Exercise ▸ Each line below with the word "Delta" needs to be copied.
(Beginning of Supplied records)
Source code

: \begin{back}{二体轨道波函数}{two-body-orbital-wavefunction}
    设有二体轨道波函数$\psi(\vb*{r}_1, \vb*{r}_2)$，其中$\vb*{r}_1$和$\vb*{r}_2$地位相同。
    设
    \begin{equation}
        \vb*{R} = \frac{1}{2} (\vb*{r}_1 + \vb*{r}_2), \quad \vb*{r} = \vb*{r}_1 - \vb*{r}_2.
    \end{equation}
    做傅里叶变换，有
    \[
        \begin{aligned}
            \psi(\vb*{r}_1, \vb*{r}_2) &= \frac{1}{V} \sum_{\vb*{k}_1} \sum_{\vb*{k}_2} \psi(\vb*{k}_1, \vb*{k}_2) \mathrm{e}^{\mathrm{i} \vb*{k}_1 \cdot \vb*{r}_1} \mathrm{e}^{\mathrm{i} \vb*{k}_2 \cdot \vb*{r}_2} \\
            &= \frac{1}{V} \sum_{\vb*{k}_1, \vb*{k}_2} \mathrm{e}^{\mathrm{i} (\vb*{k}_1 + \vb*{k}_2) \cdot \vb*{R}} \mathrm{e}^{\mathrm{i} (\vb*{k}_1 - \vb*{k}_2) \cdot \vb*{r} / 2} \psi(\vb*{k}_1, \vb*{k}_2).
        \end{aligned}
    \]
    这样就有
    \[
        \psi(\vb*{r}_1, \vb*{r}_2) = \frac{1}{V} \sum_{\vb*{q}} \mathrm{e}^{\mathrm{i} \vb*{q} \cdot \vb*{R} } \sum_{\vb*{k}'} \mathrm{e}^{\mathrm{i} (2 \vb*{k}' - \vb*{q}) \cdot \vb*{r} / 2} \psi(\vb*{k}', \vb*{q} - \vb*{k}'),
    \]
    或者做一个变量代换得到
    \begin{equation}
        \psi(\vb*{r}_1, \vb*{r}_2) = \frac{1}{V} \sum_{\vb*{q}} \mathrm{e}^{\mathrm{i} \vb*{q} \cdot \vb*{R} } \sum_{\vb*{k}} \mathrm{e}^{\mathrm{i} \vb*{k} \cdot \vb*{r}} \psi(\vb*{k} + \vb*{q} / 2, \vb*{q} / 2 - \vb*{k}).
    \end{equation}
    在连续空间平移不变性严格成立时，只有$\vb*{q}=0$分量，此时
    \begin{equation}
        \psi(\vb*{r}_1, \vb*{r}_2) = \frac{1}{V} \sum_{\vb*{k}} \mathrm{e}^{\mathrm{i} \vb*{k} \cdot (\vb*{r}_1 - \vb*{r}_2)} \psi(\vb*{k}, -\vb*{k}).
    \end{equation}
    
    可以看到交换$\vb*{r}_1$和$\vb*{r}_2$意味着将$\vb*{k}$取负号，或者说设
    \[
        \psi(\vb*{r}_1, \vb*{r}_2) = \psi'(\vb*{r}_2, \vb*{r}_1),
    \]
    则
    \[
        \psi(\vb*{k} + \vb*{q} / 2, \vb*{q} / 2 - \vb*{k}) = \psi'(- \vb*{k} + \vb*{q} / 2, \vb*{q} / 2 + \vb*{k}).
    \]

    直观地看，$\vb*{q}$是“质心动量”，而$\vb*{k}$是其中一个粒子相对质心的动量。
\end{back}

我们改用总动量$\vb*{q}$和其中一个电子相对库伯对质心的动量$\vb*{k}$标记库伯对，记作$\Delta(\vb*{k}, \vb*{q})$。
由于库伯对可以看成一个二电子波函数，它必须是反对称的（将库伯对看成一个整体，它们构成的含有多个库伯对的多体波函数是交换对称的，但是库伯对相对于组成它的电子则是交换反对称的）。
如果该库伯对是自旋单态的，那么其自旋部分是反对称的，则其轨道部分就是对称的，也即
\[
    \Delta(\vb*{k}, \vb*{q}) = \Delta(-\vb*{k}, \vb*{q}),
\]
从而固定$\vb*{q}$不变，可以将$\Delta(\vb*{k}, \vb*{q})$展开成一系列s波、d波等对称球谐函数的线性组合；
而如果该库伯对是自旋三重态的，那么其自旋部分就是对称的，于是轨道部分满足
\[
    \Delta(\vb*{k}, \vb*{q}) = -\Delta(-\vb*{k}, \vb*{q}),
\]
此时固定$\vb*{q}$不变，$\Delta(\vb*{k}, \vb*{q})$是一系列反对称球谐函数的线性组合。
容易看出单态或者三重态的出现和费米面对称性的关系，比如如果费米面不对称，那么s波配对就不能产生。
(End of Supplied records)
Expected output ▸
我们改用总动量$\vb*{q}$和其中一个电子相对库伯对质心的动量$\vb*{k}$标记库伯对，记作$\Delta(\vb*{k}, \vb*{q})$。
    \Delta(\vb*{k}, \vb*{q}) = \Delta(-\vb*{k}, \vb*{q}),
从而固定$\vb*{q}$不变，可以将$\Delta(\vb*{k}, \vb*{q})$展开成一系列s波、d波等对称球谐函数的线性组合；
    \Delta(\vb*{k}, \vb*{q}) = -\Delta(-\vb*{k}, \vb*{q}),
此时固定$\vb*{q}$不变，$\Delta(\vb*{k}, \vb*{q})$是一系列反对称球谐函数的线性组合。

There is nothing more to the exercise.